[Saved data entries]
Content starts

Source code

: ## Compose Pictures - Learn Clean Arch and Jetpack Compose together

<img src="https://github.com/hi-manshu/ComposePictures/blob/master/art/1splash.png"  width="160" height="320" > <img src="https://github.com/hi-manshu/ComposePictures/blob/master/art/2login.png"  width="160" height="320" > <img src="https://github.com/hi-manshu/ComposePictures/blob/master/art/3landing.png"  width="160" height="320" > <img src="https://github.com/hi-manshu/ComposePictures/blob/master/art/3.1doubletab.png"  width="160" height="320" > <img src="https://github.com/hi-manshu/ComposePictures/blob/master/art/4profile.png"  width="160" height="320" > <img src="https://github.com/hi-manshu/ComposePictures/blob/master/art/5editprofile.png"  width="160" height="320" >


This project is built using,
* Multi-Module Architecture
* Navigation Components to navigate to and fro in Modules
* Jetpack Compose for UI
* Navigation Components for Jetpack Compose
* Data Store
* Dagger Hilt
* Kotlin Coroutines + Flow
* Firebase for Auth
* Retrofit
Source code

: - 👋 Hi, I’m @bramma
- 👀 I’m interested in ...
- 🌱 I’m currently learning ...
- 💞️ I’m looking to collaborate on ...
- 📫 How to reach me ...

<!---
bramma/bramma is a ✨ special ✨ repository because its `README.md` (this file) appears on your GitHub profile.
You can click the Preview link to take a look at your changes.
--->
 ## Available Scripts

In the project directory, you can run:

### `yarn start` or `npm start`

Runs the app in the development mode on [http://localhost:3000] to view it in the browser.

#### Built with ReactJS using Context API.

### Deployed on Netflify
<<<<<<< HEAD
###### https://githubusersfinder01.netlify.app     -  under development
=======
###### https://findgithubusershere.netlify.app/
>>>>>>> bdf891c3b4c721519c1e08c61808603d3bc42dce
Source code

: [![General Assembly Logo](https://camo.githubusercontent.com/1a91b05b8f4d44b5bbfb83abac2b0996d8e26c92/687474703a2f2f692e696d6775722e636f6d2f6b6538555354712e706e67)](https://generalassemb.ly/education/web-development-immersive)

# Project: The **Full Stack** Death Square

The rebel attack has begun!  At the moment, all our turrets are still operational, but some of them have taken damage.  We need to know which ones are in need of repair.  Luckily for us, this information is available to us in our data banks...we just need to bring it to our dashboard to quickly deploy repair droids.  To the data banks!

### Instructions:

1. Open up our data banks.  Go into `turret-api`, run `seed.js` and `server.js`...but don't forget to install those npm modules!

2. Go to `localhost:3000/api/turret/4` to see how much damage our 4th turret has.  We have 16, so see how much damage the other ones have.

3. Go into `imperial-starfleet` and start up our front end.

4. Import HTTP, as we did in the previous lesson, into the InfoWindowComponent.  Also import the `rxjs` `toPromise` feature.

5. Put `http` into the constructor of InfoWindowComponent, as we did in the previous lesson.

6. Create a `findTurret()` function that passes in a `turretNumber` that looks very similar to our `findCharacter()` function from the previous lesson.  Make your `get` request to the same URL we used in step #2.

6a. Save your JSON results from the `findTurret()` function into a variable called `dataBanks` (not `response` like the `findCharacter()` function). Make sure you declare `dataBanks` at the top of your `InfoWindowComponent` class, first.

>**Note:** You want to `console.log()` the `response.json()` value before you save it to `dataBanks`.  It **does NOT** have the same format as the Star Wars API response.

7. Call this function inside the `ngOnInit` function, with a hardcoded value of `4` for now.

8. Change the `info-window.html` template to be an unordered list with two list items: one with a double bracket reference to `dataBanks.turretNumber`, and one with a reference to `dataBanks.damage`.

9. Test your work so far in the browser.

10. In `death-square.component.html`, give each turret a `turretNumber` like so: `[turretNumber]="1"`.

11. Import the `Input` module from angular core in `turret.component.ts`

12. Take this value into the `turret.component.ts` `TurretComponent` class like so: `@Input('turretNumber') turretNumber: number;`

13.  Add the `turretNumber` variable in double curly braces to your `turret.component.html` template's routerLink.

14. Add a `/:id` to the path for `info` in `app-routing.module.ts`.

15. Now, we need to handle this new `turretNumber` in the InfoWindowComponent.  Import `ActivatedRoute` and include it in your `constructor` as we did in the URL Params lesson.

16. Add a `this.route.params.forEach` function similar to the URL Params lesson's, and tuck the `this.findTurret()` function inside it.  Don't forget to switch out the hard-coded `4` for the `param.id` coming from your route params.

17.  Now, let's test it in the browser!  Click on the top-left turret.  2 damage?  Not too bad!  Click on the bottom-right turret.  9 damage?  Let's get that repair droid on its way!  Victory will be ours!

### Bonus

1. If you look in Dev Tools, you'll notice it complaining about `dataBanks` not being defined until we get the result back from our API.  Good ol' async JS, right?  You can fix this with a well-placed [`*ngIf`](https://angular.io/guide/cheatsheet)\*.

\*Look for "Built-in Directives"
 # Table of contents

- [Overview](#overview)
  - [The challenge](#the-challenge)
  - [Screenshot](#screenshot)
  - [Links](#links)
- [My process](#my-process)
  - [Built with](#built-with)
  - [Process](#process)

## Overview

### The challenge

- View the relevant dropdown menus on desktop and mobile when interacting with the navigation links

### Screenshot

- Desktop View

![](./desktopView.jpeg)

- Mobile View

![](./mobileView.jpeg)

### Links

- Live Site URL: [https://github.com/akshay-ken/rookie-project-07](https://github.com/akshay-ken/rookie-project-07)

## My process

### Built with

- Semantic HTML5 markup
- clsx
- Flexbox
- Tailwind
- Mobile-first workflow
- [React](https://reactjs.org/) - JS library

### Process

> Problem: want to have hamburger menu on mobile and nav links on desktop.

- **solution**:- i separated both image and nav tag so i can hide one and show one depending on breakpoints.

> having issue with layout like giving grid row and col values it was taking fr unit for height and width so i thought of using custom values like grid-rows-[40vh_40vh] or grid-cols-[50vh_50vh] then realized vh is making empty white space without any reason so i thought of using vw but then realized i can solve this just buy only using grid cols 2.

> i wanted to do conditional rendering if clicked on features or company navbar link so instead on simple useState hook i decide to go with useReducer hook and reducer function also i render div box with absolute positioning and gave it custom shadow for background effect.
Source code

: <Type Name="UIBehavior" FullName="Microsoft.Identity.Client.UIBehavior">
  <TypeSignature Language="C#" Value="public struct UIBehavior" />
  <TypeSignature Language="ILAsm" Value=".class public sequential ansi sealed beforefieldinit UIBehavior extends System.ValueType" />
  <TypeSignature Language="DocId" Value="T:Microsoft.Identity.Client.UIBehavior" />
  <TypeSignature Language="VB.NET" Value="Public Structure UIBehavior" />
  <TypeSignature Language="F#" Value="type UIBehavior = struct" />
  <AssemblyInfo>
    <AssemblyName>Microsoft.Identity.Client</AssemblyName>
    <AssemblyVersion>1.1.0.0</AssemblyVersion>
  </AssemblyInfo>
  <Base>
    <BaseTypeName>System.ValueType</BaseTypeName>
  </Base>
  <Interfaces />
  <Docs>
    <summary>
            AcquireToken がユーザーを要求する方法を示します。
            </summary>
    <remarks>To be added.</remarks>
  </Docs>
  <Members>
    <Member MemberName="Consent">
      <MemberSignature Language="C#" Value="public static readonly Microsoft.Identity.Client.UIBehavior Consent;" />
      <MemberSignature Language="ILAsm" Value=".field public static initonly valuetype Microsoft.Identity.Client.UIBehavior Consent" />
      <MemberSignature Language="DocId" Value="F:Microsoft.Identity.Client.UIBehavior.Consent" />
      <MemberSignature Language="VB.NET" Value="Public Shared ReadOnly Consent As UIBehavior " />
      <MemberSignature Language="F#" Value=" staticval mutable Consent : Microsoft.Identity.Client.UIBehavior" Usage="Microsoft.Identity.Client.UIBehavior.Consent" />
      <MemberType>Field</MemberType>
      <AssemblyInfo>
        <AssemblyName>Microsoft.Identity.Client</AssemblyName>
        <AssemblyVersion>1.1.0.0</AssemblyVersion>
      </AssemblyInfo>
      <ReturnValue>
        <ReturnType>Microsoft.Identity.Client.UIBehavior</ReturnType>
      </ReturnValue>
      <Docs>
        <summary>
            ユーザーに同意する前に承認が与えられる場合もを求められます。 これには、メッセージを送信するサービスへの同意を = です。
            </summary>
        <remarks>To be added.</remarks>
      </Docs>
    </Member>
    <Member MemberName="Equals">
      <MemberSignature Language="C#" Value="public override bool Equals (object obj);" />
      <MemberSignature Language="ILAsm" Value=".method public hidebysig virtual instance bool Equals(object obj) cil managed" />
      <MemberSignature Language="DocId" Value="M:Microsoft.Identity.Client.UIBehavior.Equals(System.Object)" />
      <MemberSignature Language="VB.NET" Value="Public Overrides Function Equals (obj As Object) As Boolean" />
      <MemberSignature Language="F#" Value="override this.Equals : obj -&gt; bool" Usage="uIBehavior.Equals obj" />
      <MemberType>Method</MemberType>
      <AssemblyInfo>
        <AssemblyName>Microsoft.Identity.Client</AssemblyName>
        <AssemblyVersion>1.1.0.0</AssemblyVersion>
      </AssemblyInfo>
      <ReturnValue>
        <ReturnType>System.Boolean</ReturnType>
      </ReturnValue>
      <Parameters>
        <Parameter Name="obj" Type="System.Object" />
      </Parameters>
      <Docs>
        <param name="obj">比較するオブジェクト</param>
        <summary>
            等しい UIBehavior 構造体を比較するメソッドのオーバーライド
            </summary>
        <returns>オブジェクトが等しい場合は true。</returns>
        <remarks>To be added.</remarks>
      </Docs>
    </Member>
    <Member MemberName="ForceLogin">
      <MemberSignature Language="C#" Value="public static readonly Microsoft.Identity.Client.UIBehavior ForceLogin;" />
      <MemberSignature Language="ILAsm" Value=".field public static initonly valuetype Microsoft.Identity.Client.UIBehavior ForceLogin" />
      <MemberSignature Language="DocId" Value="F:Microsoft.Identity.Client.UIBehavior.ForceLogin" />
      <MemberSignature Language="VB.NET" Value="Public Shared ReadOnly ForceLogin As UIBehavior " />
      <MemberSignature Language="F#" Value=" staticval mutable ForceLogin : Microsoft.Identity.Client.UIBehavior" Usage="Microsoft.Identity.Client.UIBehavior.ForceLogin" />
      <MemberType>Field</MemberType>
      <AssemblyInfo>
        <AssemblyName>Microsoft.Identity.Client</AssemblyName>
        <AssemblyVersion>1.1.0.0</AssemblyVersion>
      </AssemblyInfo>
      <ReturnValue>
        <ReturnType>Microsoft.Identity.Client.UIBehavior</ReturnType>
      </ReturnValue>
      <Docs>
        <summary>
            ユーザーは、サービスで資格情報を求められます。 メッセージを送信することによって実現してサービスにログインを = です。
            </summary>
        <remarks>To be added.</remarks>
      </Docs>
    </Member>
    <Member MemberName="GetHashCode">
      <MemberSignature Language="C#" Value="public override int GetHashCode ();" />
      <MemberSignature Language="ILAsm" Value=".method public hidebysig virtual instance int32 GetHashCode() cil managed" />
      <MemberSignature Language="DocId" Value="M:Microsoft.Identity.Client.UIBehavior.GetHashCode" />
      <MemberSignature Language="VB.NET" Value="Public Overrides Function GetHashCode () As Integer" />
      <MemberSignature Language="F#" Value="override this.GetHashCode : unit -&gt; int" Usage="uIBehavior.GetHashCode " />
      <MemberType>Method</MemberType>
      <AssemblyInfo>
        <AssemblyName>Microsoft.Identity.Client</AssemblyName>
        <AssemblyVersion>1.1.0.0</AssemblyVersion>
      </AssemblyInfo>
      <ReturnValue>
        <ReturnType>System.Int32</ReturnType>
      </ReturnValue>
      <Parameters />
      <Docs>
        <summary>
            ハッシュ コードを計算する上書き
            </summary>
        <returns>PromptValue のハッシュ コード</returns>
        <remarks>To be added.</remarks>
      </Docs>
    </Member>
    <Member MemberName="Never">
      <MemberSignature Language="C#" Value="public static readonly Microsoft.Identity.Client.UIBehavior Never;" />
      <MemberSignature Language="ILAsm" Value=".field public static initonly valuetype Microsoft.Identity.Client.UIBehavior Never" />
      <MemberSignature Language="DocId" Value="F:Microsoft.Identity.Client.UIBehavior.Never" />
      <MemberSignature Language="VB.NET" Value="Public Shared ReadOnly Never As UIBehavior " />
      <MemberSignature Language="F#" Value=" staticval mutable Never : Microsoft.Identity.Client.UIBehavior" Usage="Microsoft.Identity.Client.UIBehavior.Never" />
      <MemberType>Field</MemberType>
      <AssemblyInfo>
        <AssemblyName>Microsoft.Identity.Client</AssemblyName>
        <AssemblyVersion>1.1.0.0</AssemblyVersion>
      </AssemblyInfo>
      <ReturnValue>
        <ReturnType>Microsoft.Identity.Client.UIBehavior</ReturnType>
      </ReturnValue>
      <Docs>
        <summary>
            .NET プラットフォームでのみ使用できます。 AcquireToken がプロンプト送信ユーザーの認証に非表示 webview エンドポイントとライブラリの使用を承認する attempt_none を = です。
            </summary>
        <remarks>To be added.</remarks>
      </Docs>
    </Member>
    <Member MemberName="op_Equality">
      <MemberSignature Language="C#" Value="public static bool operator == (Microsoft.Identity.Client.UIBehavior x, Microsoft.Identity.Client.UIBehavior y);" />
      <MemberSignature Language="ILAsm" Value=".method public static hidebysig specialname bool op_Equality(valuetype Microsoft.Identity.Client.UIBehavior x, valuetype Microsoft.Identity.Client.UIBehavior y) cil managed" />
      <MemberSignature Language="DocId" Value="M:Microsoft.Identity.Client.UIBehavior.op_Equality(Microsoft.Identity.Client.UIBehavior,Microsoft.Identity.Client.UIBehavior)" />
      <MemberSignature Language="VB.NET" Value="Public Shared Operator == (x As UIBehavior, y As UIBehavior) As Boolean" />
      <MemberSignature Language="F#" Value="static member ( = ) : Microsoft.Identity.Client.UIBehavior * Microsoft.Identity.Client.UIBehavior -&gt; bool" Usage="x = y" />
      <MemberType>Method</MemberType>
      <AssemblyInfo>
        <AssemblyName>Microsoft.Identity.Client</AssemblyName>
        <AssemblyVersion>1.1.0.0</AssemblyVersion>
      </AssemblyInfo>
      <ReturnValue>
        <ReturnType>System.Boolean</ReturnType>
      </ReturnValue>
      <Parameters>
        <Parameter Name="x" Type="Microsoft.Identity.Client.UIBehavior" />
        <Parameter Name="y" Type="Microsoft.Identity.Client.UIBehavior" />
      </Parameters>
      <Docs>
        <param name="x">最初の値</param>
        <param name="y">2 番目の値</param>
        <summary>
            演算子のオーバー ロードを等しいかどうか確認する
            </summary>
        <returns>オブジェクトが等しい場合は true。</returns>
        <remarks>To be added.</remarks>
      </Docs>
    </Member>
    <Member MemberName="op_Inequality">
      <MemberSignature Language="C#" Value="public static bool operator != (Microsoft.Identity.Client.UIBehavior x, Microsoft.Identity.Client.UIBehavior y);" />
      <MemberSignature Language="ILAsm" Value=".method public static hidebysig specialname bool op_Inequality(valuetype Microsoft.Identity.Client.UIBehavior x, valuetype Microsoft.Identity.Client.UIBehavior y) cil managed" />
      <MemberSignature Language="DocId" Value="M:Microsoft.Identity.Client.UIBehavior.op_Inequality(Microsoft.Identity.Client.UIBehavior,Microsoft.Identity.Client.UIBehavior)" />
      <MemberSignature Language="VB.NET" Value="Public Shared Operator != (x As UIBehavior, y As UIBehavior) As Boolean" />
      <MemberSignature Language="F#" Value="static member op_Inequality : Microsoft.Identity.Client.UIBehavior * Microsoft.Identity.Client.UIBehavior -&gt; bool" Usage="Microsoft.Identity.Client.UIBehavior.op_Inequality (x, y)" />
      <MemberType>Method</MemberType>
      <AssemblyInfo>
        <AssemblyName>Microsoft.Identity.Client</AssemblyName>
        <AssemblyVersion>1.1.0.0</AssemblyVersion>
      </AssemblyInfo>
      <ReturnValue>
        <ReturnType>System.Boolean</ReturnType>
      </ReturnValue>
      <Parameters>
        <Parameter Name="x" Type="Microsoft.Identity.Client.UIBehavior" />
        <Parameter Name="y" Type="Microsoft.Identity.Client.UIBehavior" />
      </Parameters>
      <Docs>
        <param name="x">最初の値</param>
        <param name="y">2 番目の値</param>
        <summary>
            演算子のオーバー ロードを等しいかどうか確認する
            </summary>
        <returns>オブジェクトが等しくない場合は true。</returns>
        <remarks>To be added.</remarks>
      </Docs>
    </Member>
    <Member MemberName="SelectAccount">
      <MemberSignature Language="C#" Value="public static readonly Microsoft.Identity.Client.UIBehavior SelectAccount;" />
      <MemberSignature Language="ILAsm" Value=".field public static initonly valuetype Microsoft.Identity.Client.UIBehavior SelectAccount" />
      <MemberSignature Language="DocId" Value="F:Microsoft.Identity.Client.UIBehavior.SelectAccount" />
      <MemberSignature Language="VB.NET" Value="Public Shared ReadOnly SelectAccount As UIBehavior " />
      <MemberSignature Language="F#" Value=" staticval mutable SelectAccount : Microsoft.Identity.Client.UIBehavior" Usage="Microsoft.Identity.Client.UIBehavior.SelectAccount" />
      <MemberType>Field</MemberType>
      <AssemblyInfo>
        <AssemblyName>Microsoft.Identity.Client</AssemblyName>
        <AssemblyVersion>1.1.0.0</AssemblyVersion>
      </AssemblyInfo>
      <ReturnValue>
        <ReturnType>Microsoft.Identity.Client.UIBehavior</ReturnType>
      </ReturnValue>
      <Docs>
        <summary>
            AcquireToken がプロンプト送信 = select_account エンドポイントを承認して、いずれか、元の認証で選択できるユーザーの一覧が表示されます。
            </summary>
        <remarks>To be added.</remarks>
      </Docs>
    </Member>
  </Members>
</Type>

Content ends

▸ **Activity**:
Your answer should consist of all lines above that include the string "returns".

▸ **Final answer**:
        <returns>オブジェクトが等しい場合は true。</returns>
        <returns>PromptValue のハッシュ コード</returns>
        <returns>オブジェクトが等しい場合は true。</returns>
        <returns>オブジェクトが等しくない場合は true。</returns>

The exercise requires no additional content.